The standard way of applying RUM assumes that the utilities obtained from A and B are independent, but in fact, they may be linked, and this would be important to know. For example, if someone campaigning for elected office learns that a potential voter supports gun control, there is a reasonable possibility that the same person also supports government-sponsored child care. Similarly, a fan of independent films may also be biased towards foreign films, but less enthusiastic towards Hollywood action blockbusters. “If a digital platform does not take into account the existence of such correlations, it will not be able to accurately predict preferences,” says Daskalakis. “And if Netflix regularly shows you movies you don’t care about, you can unsubscribe and cancel your subscription.”
The MIT team proved that it is impossible to obtain information about correlations from two-way comparisons alone. However, correlations can be seen when large numbers of people rate three options in order of their preference. The same information can also be obtained from a combination of best-three and best-two options. In practice, Mohammadpour explains, “You get a group of people to rank three items. Then you can use the method we developed to merge those individual results into a larger model that can provide us with the bigger picture.”
According to Farina, his research efforts focus on the computational side of RUM, designing algorithms that can extract preference information and figuring out how much data is necessary to do so or, equivalently, how many experiments need to be run. The good news, he says, is that efficient algorithms are indeed possible for this purpose. The required number of experiments does not increase exponentially with the number of items under review in the catalog or database.

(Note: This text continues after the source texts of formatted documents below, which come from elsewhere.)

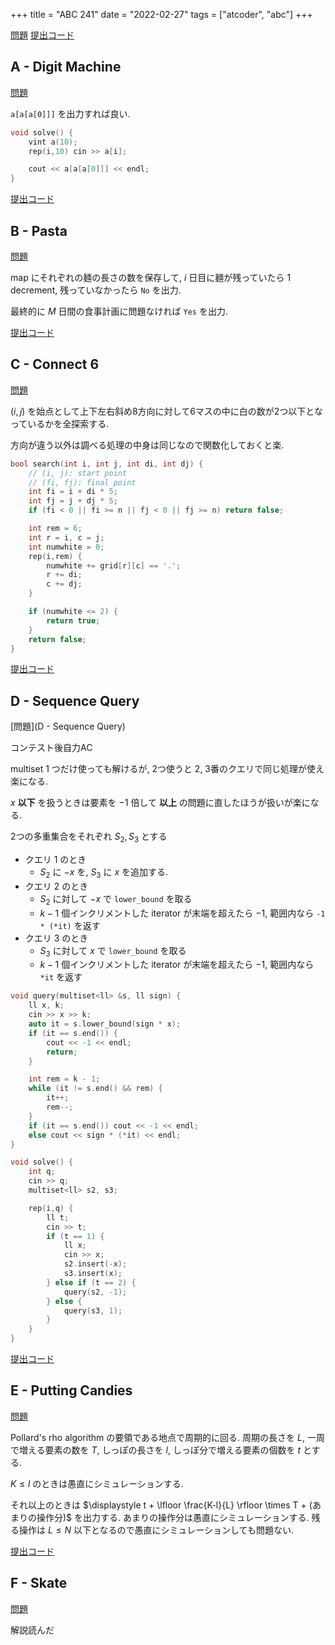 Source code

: +++
title = "ABC 241"
date = "2022-02-27"
tags = ["atcoder", "abc"]
+++


[問題]()
[提出コード]()



## A - Digit Machine

[問題](https://atcoder.jp/contests/abc241/tasks/abc241_a)

`a[a[a[0]]]` を出力すれば良い.

```cpp
void solve() {
    vint a(10);
    rep(i,10) cin >> a[i];

    cout << a[a[a[0]]] << endl;
}
```

[提出コード](https://atcoder.jp/contests/abc241/submissions/29661027)

## B - Pasta

[問題](https://atcoder.jp/contests/abc241/tasks/abc241_b)

map にそれぞれの麺の長さの数を保存して, $i$ 日目に麺が残っていたら 1 decrement,
残っていなかったら `No` を出力.

最終的に $M$ 日間の食事計画に問題なければ `Yes` を出力.

[提出コード](https://atcoder.jp/contests/abc241/submissions/29665073)


## C - Connect 6

[問題](https://atcoder.jp/contests/abc241/tasks/abc241_c)

$(i, j)$ を始点として上下左右斜め8方向に対して6マスの中に白の数が2つ以下となっているかを全探索する.

方向が違う以外は調べる処理の中身は同じなので関数化しておくと楽.

```cpp
bool search(int i, int j, int di, int dj) {
    // (i, j): start point
    // (fi, fj): final point
    int fi = i + di * 5;
    int fj = j + dj * 5;
    if (fi < 0 || fi >= n || fj < 0 || fj >= n) return false;

    int rem = 6;
    int r = i, c = j;
    int numwhite = 0;
    rep(i,rem) {
        numwhite += grid[r][c] == '.';
        r += di;
        c += dj;
    }

    if (numwhite <= 2) {
        return true;
    }
    return false;
}
```

[提出コード](https://atcoder.jp/contests/abc241/submissions/29716734)

## D - Sequence Query

[問題](D - Sequence Query)

コンテスト後自力AC

multiset 1 つだけ使っても解けるが, 2つ使うと 2, 3番のクエリで同じ処理が使え楽になる.

$x$ **以下** を扱うときは要素を $-1$ 倍して **以上** の問題に直したほうが扱いが楽になる.

2つの多重集合をそれぞれ $S_2, S_3$ とする

- クエリ 1 のとき
  - $S_2$ に $-x$ を, $S_3$ に $x$ を追加する.
- クエリ 2 のとき
  - $S_2$ に対して $-x$ で `lower_bound` を取る
  - $k-1$ 個インクリメントした iterator が末端を超えたら $-1$, 範囲内なら `-1 * (*it)` を返す
- クエリ 3 のとき
  - $S_3$ に対して $x$ で `lower_bound` を取る
  - $k-1$ 個インクリメントした iterator が末端を超えたら $-1$, 範囲内なら `*it` を返す

```cpp
void query(multiset<ll> &s, ll sign) {
    ll x, k;
    cin >> x >> k;
    auto it = s.lower_bound(sign * x);
    if (it == s.end()) {
        cout << -1 << endl;
        return;
    }

    int rem = k - 1;
    while (it != s.end() && rem) {
        it++;
        rem--;
    }
    if (it == s.end()) cout << -1 << endl;
    else cout << sign * (*it) << endl;
}

void solve() {
    int q;
    cin >> q;
    multiset<ll> s2, s3;

    rep(i,q) {
        ll t;
        cin >> t;
        if (t == 1) {
            ll x;
            cin >> x;
            s2.insert(-x);
            s3.insert(x);
        } else if (t == 2) {
            query(s2, -1);
        } else {
            query(s3, 1);
        }
    }
}
```

[提出コード](https://atcoder.jp/contests/abc241/submissions/29716164)


## E - Putting Candies

[問題](https://atcoder.jp/contests/abc241/tasks/abc241_e)

Pollard's rho algorithm の要領である地点で周期的に回る.
周期の長さを $L$, 一周で増える要素の数を $T$, しっぽの長さを $l$, しっぽ分で増える要素の個数を $t$ とする.

$K \leq l$ のときは愚直にシミュレーションする.

それ以上のときは $\displaystyle t + \lfloor \frac{K-l}{L} \rfloor \times T + (あまりの操作分)$ を出力する.
あまりの操作分は愚直にシミュレーションする.
残る操作は $L \leq N$ 以下となるので愚直にシミュレーションしても問題ない.

[提出コード](https://atcoder.jp/contests/abc241/submissions/29700070)

## F - Skate

[問題](https://atcoder.jp/contests/abc241/tasks/abc241_f)

解説読んだ
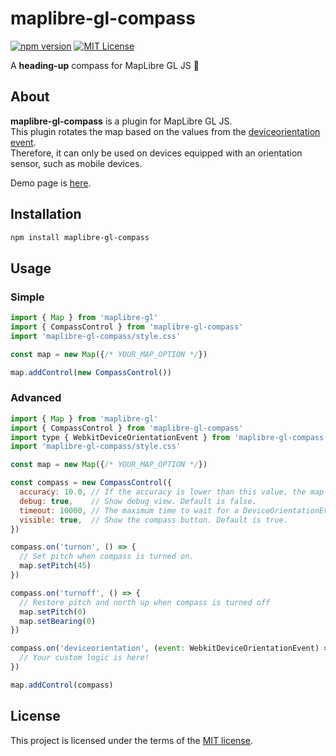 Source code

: # maplibre-gl-compass

[![npm version](https://badge.fury.io/js/maplibre-gl-compass.svg)](https://badge.fury.io/js/maplibre-gl-compass)
[![MIT License](https://img.shields.io/badge/License-MIT-blue.svg)](LICENSE)

A **heading-up** compass for MapLibre GL JS 🧭

## About

**maplibre-gl-compass** is a plugin for MapLibre GL JS.  
This plugin rotates the map based on the values from the [deviceorientation event](https://developer.mozilla.org/en-US/docs/Web/API/Window/deviceorientation_event).  
Therefore, it can only be used on devices equipped with an orientation sensor, such as mobile devices.

Demo page is [here](https://qazsato.github.io/maplibre-gl-compass).

## Installation

```sh
npm install maplibre-gl-compass
```

## Usage

### Simple

```js
import { Map } from 'maplibre-gl'
import { CompassControl } from 'maplibre-gl-compass'
import 'maplibre-gl-compass/style.css'

const map = new Map({/* YOUR_MAP_OPTION */})

map.addControl(new CompassControl())
```

### Advanced

```js
import { Map } from 'maplibre-gl'
import { CompassControl } from 'maplibre-gl-compass'
import type { WebkitDeviceOrientationEvent } from 'maplibre-gl-compass'
import 'maplibre-gl-compass/style.css'

const map = new Map({/* YOUR_MAP_OPTION */})

const compass = new CompassControl({
  accuracy: 10.0, // If the accuracy is lower than this value, the map bearing will not be updated. Default is not set.
  debug: true,    // Show debug view. Default is false.
  timeout: 10000, // The maximum time to wait for a DeviceOrientationEvent. Default is 3000 [ms].
  visible: true,  // Show the compass button. Default is true.
})

compass.on('turnon', () => {
  // Set pitch when compass is turned on.
  map.setPitch(45)
})

compass.on('turnoff', () => {
  // Restore pitch and north up when compass is turned off
  map.setPitch(0)
  map.setBearing(0)
})

compass.on('deviceorientation', (event: WebkitDeviceOrientationEvent) => {
  // Your custom logic is here!
})

map.addControl(compass)
```

## License

This project is licensed under the terms of the [MIT license](https://github.com/qazsato/maplibre-gl-compass/blob/main/LICENSE). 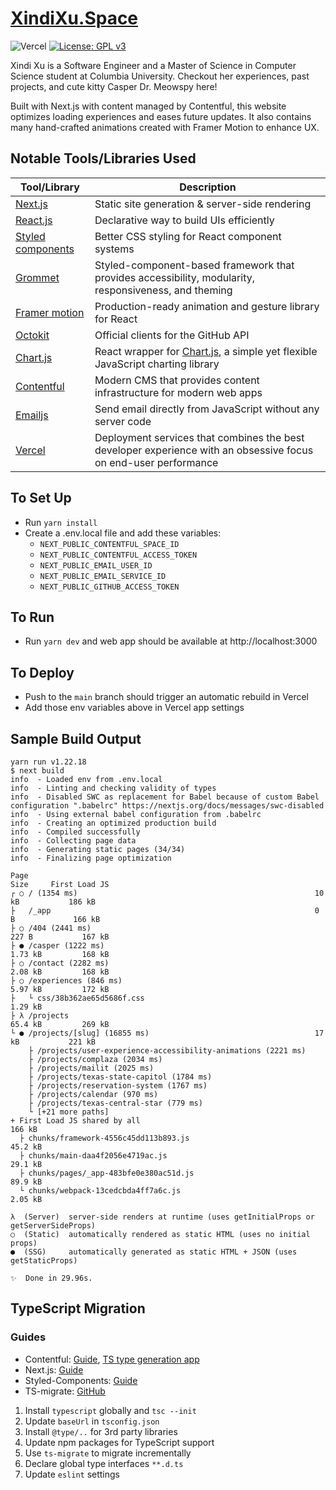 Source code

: # [XindiXu.Space](https://xindixu.space)

![Vercel](https://therealsujitk-vercel-badge.vercel.app/?app=xindixu-space-v3&style=for-the-badge)
[![License: GPL v3](https://img.shields.io/badge/License-GPLv3-blue.svg?style=for-the-badge)](https://www.gnu.org/licenses/gpl-3.0)

Xindi Xu is a Software Engineer and a Master of Science in Computer Science student at Columbia University. Checkout her experiences, past projects, and cute kitty Casper Dr. Meowspy here!

Built with Next.js with content managed by Contentful, this website optimizes loading experiences and eases future updates. It also contains many hand-crafted animations created with Framer Motion to enhance UX.

## Notable Tools/Libraries Used

| Tool/Library | Description |
|---|---|
| [Next.js](https://nextjs.org) | Static site generation & server-side rendering |
| [React.js](https://reactjs.org) | Declarative way to build UIs efficiently |
| [Styled components](https://styled-components.com) | Better CSS styling for React component systems |
| [Grommet](https://v2.grommet.io) | Styled-component-based framework that provides accessibility, modularity, responsiveness, and theming |
| [Framer motion](https://www.framer.com/motion/) | Production-ready animation and gesture library for React |
| [Octokit](https://github.com/octokit) | Official clients for the GitHub API |
| [Chart.js](https://github.com/reactchartjs/react-chartjs-2) | React wrapper for [Chart.js](https://www.chartjs.org), a simple yet flexible JavaScript charting library |
| [Contentful](https://www.contentful.com) | Modern CMS that provides content infrastructure for modern web apps  |
| [Emailjs](https://www.emailjs.com) | Send email directly from JavaScript without any server code |
| [Vercel](https://vercel.com) | Deployment services that combines the best developer experience with an obsessive focus on end-user performance |

## To Set Up
- Run `yarn install`
- Create a .env.local file and add these variables:
  - `NEXT_PUBLIC_CONTENTFUL_SPACE_ID`
  - `NEXT_PUBLIC_CONTENTFUL_ACCESS_TOKEN`
  - `NEXT_PUBLIC_EMAIL_USER_ID`
  - `NEXT_PUBLIC_EMAIL_SERVICE_ID`
  - `NEXT_PUBLIC_GITHUB_ACCESS_TOKEN`

## To Run 
- Run `yarn dev` and web app should be available at http://localhost:3000

## To Deploy
- Push to the `main` branch should trigger an automatic rebuild in Vercel
- Add those env variables above in Vercel app settings

## Sample Build Output
```
yarn run v1.22.18
$ next build
info  - Loaded env from .env.local
info  - Linting and checking validity of types
info  - Disabled SWC as replacement for Babel because of custom Babel configuration ".babelrc" https://nextjs.org/docs/messages/swc-disabled
info  - Using external babel configuration from .babelrc
info  - Creating an optimized production build
info  - Compiled successfully
info  - Collecting page data
info  - Generating static pages (34/34)
info  - Finalizing page optimization

Page                                                                Size     First Load JS
┌ ○ / (1354 ms)                                                     10 kB           186 kB
├   /_app                                                           0 B             166 kB
├ ○ /404 (2441 ms)                                                  227 B           167 kB
├ ● /casper (1222 ms)                                               1.73 kB         168 kB
├ ○ /contact (2282 ms)                                              2.08 kB         168 kB
├ ○ /experiences (846 ms)                                           5.97 kB         172 kB
├   └ css/38b362ae65d5686f.css                                      1.29 kB
├ λ /projects                                                       65.4 kB         269 kB
└ ● /projects/[slug] (16855 ms)                                     17 kB           221 kB
    ├ /projects/user-experience-accessibility-animations (2221 ms)
    ├ /projects/complaza (2034 ms)
    ├ /projects/mailit (2025 ms)
    ├ /projects/texas-state-capitol (1784 ms)
    ├ /projects/reservation-system (1767 ms)
    ├ /projects/calendar (970 ms)
    ├ /projects/texas-central-star (779 ms)
    └ [+21 more paths]
+ First Load JS shared by all                                       166 kB
  ├ chunks/framework-4556c45dd113b893.js                            45.2 kB
  ├ chunks/main-daa4f2056e4719ac.js                                 29.1 kB
  ├ chunks/pages/_app-483bfe0e380ac51d.js                           89.9 kB
  └ chunks/webpack-13cedcbda4ff7a6c.js                              2.05 kB

λ  (Server)  server-side renders at runtime (uses getInitialProps or getServerSideProps)
○  (Static)  automatically rendered as static HTML (uses no initial props)
●  (SSG)     automatically generated as static HTML + JSON (uses getStaticProps)

✨  Done in 29.96s.
```

## TypeScript Migration
### Guides
- Contentful: [Guide](https://www.contentful.com/developers/docs/javascript/tutorials/typescript-in-javascript-client-library), [TS type generation app](https://github.com/marcolink/cf-content-types-generator-app)
- Next.js: [Guide](https://nextjs.org/docs/basic-features/typescript#existing-projects) 
- Styled-Components: [Guide](https://styled-components.com/docs/api#typescript)
- TS-migrate: [GitHub](https://github.com/airbnb/ts-migrate)

1. Install `typescript` globally and `tsc --init`
3. Update `baseUrl` in `tsconfig.json`
4. Install `@type/..` for 3rd party libraries
5. Update npm packages for TypeScript support
6. Use `ts-migrate` to migrate incrementally
7. Declare global type interfaces `**.d.ts`
8. Update `eslint` settings
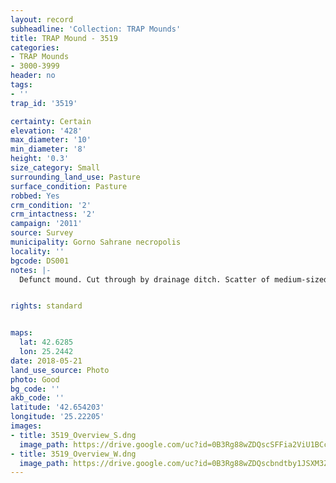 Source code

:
 ```yaml
---
layout: record
subheadline: 'Collection: TRAP Mounds'
title: TRAP Mound - 3519
categories:
- TRAP Mounds
- 3000-3999
header: no
tags:
- ''
trap_id: '3519'

certainty: Certain
elevation: '428'
max_diameter: '10'
min_diameter: '8'
height: '0.3'
size_category: Small
surrounding_land_use: Pasture
surface_condition: Pasture
robbed: Yes
crm_condition: '2'
crm_intactness: '2'
campaign: '2011'
source: Survey
municipality: Gorno Sahrane necropolis
locality: ''
bgcode: DS001
notes: |-
  Defunct mound. Cut through by drainage ditch. Scatter of medium-sized rocks.


rights: standard


maps:
  lat: 42.6285
  lon: 25.2442
date: 2018-05-21
land_use_source: Photo
photo: Good
bg_code: ''
akb_code: ''
latitude: '42.654203'
longitude: '25.22205'
images:
- title: 3519_Overview_S.dng
  image_path: https://drive.google.com/uc?id=0B3Rg88wZDQscSFFia2ViU1BCcjA
- title: 3519_Overview_W.dng
  image_path: https://drive.google.com/uc?id=0B3Rg88wZDQscbndtby1JSXM3Zkk
---
```

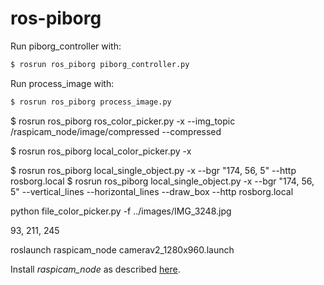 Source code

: # ros-piborg 

Run piborg_controller with:
```bash
$ rosrun ros_piborg piborg_controller.py
```

Run process_image with:
```bash
$ rosrun ros_piborg process_image.py
```

$ rosrun ros_piborg ros_color_picker.py -x --img_topic /raspicam_node/image/compressed --compressed 

$ rosrun ros_piborg local_color_picker.py -x 

$ rosrun ros_piborg local_single_object.py -x --bgr "174, 56, 5" --http rosborg.local
$ rosrun ros_piborg local_single_object.py -x --bgr "174, 56, 5" --vertical_lines --horizontal_lines --draw_box --http rosborg.local

python file_color_picker.py -f ../images/IMG_3248.jpg

93, 211, 245


roslaunch raspicam_node camerav2_1280x960.launch

Install *raspicam_node* as described [here](https://github.com/UbiquityRobotics/raspicam_node). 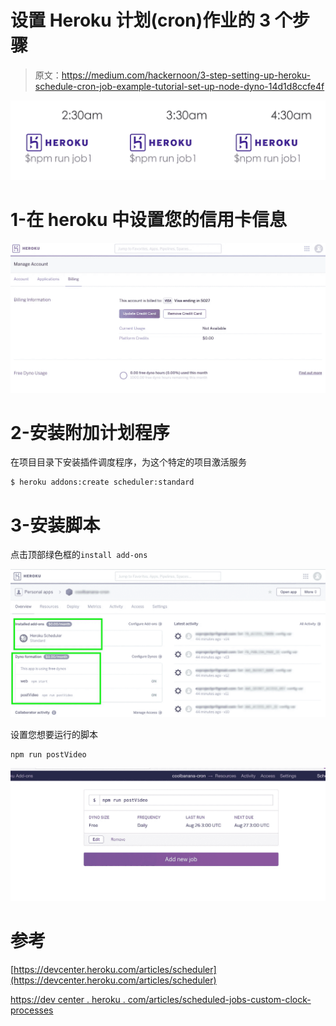 # 设置 Heroku 计划(cron)作业的 3 个步骤

> 原文：<https://medium.com/hackernoon/3-step-setting-up-heroku-schedule-cron-job-example-tutorial-set-up-node-dyno-14d1d8ccfe4f>

![](img/6d82983c2a5e84d7f050d0d4591e112a.png)

# 1-在 heroku 中设置您的信用卡信息

![](img/cd11274b955f8c33ac8965b5344cb30e.png)

# 2-安装附加计划程序

在项目目录下安装插件调度程序，为这个特定的项目激活服务

```
$ heroku addons:create scheduler:standard
```

# 3-安装脚本

点击顶部绿色框的`install add-ons`

![](img/f30c84c09d30d70236d27ce1b2f5fbfd.png)

设置您想要运行的脚本

```
npm run postVideo
```

![](img/15561e442ef328b0969ba0af3db1de0d.png)

# 参考

[https://devcenter.heroku.com/articles/scheduler](https://devcenter.heroku.com/articles/scheduler)

[https://dev center . heroku . com/articles/scheduled-jobs-custom-clock-processes](https://devcenter.heroku.com/articles/scheduled-jobs-custom-clock-processes) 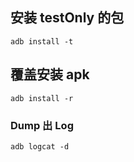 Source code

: ## 安装 testOnly 的包
```
adb install -t
```

## 覆盖安装 apk
```
adb install -r
```
### Dump 出 Log
```
adb logcat -d
```

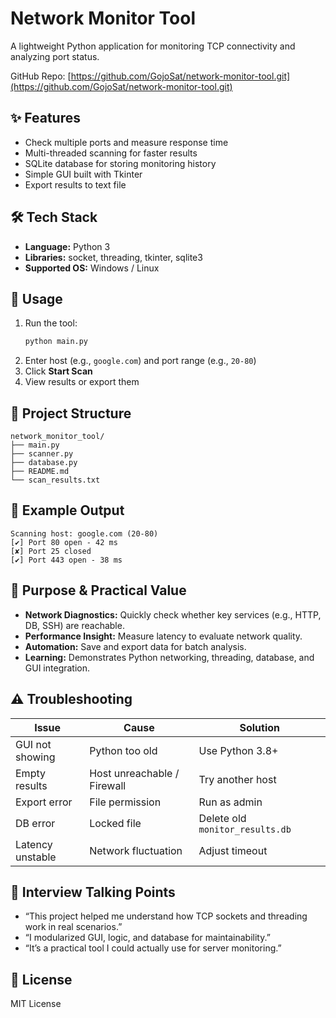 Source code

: # Network Monitor Tool

A lightweight Python application for monitoring TCP connectivity and analyzing port status.

GitHub Repo: [https://github.com/GojoSat/network-monitor-tool.git](https://github.com/GojoSat/network-monitor-tool.git)

## ✨ Features
- Check multiple ports and measure response time  
- Multi-threaded scanning for faster results  
- SQLite database for storing monitoring history  
- Simple GUI built with Tkinter  
- Export results to text file

## 🛠️ Tech Stack
- **Language:** Python 3
- **Libraries:** socket, threading, tkinter, sqlite3
- **Supported OS:** Windows / Linux

## 🚀 Usage
1. Run the tool:
   ```bash
   python main.py
   ```
2. Enter host (e.g., `google.com`) and port range (e.g., `20-80`)
3. Click **Start Scan**
4. View results or export them

## 📂 Project Structure
```
network_monitor_tool/
├── main.py
├── scanner.py
├── database.py
├── README.md
└── scan_results.txt
```

## 📸 Example Output
```
Scanning host: google.com (20-80)
[✔] Port 80 open - 42 ms
[✘] Port 25 closed
[✔] Port 443 open - 38 ms
```

## 📘 Purpose & Practical Value
- **Network Diagnostics:** Quickly check whether key services (e.g., HTTP, DB, SSH) are reachable.  
- **Performance Insight:** Measure latency to evaluate network quality.  
- **Automation:** Save and export data for batch analysis.  
- **Learning:** Demonstrates Python networking, threading, database, and GUI integration.

## ⚠️ Troubleshooting
| Issue | Cause | Solution |
|--------|--------|----------|
| GUI not showing | Python too old | Use Python 3.8+ |
| Empty results | Host unreachable / Firewall | Try another host |
| Export error | File permission | Run as admin |
| DB error | Locked file | Delete old `monitor_results.db` |
| Latency unstable | Network fluctuation | Adjust timeout |

## 🧠 Interview Talking Points
- “This project helped me understand how TCP sockets and threading work in real scenarios.”  
- “I modularized GUI, logic, and database for maintainability.”  
- “It’s a practical tool I could actually use for server monitoring.”  

## 📘 License
MIT License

“This paper represents a significant breakthrough,” comments computer scientist Emma Friesinger of the University of Montreal. “It proves mathematically why traditional data collection fails and demonstrates that by asking users about their best three [choices] Unlocks the ability to train these powerful models with accuracy. This finding provides a highly practical roadmap for collecting better data to drive more accurate optimizations.
“Building utility models will continue to be a very active area,” Daskalakis emphasizes. “Just as RUMs have been critical to the Internet economy since the late 1990s, they will continue to be critical to the alignment of AI models going forward.” More importantly, “RUMs play a central role in the commercial feasibility and utility of large language models [LLMs]” During the training period, people are typically asked to rank the different candidate outputs of these LLMs, allowing the models to gain a better understanding of what type of text – in terms of tone, style, and content – is preferred.
Noting that we are constantly “surrounded by a vast sea of choices in so many different domains,” Daskalakis says, “you can’t possibly ask people to state all their personal preferences for all possible scenarios. So you can instead build a model that predicts what people think about different possible outcomes. And you have to keep improving and updating your model in an iterative process until hopefully you can make good predictions.”